Archbishop Emeritus Desmond Tutu, an outspoken and long-time defender of South Africa’s gay and lesbian community, celebrated his 80th birthday on Friday.

Over the years, Tutu – often described as “South Africa’s moral conscience” – has called for the decriminalisation of homosexually in Africa, the acceptance of gays and lesbians by the world’s churches and for LGBTI people to be embraced as part of the human family.

He has often criticised segments of the Anglican Church for their homophobia, commenting in a 2007 interview with BBC radio: “If God, as they say, is homophobic, I wouldn’t worship that God.”

In February 2008, Tutu signed a letter, along with 120 other religious leaders, demanding that the Ugandan government take action to end “verbal assaults and legal attacks of your government on the human rights of lesbian, gay, bisexual and transgender (LBGT) people”.

In April 2008 he was given the OUTSPOKEN Award by the International Gay and Lesbian Human Rights Commission for “his leadership as a global ally of the LGBTI community”.

In 2010, Tutu made a powerful appeal for LGBTI equality in Africa in an op-ed piece published in The Washington Post, in which he said that “our lesbian and gay brothers and sisters across Africa are living in fear”.

He insisted that “hate has no place in the house of God” and said that while for many years South Africa and the world opposed apartheid, now “it is time to stand up against another wrong”.

In the article, Tutu bemoaned the jailing of a gay couple in Malawi, the imprisonment of gay people in Senegal, a mob attack in Kenya on people suspected of being gay, and the proposed anti-gay legislation before Uganda’s parliament.

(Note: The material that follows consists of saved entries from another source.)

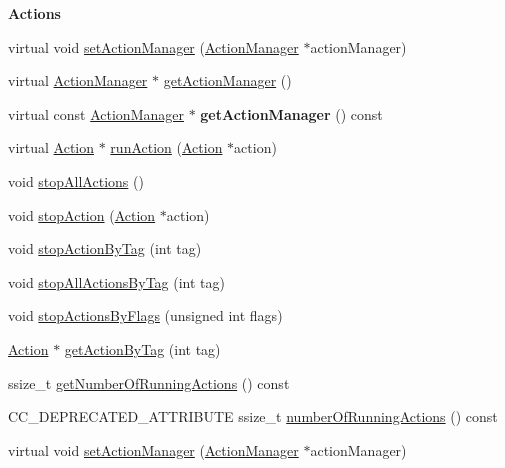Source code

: \begin{Indent}\textbf{ Actions}\par
\begin{DoxyCompactItemize}
\item 
virtual void \hyperlink{classNode_a2807ac202214bee721a75c098da54bc6}{set\+Action\+Manager} (\hyperlink{classActionManager}{Action\+Manager} $\ast$action\+Manager)
\item 
virtual \hyperlink{classActionManager}{Action\+Manager} $\ast$ \hyperlink{classNode_a4e089841bc08a8753c65b7bb4f96aac5}{get\+Action\+Manager} ()
\item 
\mbox{\label{classNode_a5f453eebf3bf1a7a46ef4369f40ee8f1}} 
virtual const \hyperlink{classActionManager}{Action\+Manager} $\ast$ {\bfseries get\+Action\+Manager} () const
\item 
virtual \hyperlink{classAction}{Action} $\ast$ \hyperlink{classNode_a07b8c313d5c753c5dbabbe68c77f3128}{run\+Action} (\hyperlink{classAction}{Action} $\ast$action)
\item 
void \hyperlink{classNode_a1d542784d864cffe325e9e32d180aa6d}{stop\+All\+Actions} ()
\item 
void \hyperlink{classNode_a7f07a11c8550f7be6b6215b56ab69723}{stop\+Action} (\hyperlink{classAction}{Action} $\ast$action)
\item 
void \hyperlink{classNode_a58833aec8d21bf1ed647865c220c7c49}{stop\+Action\+By\+Tag} (int tag)
\item 
void \hyperlink{classNode_a70f8518979a58094c1ed2dbbe7ebcb9f}{stop\+All\+Actions\+By\+Tag} (int tag)
\item 
void \hyperlink{classNode_a36eef67f2b7d8026328d452e9a5ab09c}{stop\+Actions\+By\+Flags} (unsigned int flags)
\item 
\hyperlink{classAction}{Action} $\ast$ \hyperlink{classNode_ad26f8b3ec382080393b96921e3a38ad8}{get\+Action\+By\+Tag} (int tag)
\item 
ssize\+\_\+t \hyperlink{classNode_a576446fef9c35a1a06535eb8949df2f3}{get\+Number\+Of\+Running\+Actions} () const
\item 
C\+C\+\_\+\+D\+E\+P\+R\+E\+C\+A\+T\+E\+D\+\_\+\+A\+T\+T\+R\+I\+B\+U\+TE ssize\+\_\+t \hyperlink{classNode_a7724086be31eda53304e6c9715f6fd21}{number\+Of\+Running\+Actions} () const
\item 
virtual void \hyperlink{classNode_a8736ca61076cf9e27267c51884890348}{set\+Action\+Manager} (\hyperlink{classActionManager}{Action\+Manager} $\ast$action\+Manager)
\item 

\end{DoxyCompactItemize}
\end{Indent}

“A wave of hate is spreading across my beloved continent” and “these are terrible backward steps for human rights in Africa,” he said.

“Gay, lesbian, bisexual and transgendered people are part of so many families. They are part of the human family. They are part of God’s family. And of course they are part of the African family,” wrote Tutu.

“Politicians who profit from exploiting this hate, from fanning it, must not be tempted by this easy way to profit from fear and misunderstanding. And my fellow clerics, of all faiths, must stand up for the principles of universal dignity and fellowship. Exclusion is never the way forward on our shared paths to freedom and justice.”

Tutu has also campaigned in the fights again AIDS, tuberculosis, poverty and racism. He received the Nobel Peace Prize in 1984, the Albert Schweitzer Prize for Humanitarianism in 1986, the Pacem in Terris Award in 1987, the Sydney Peace Prize in 1999, the Gandhi Peace Prize in 2005, and the US Presidential Medal of Freedom in 2009.

Mambaonline joins South Africa’s LGBTI community in wishing Archbishop Emeritus of Cape Town Desmond Tutu a very, very happy birthday.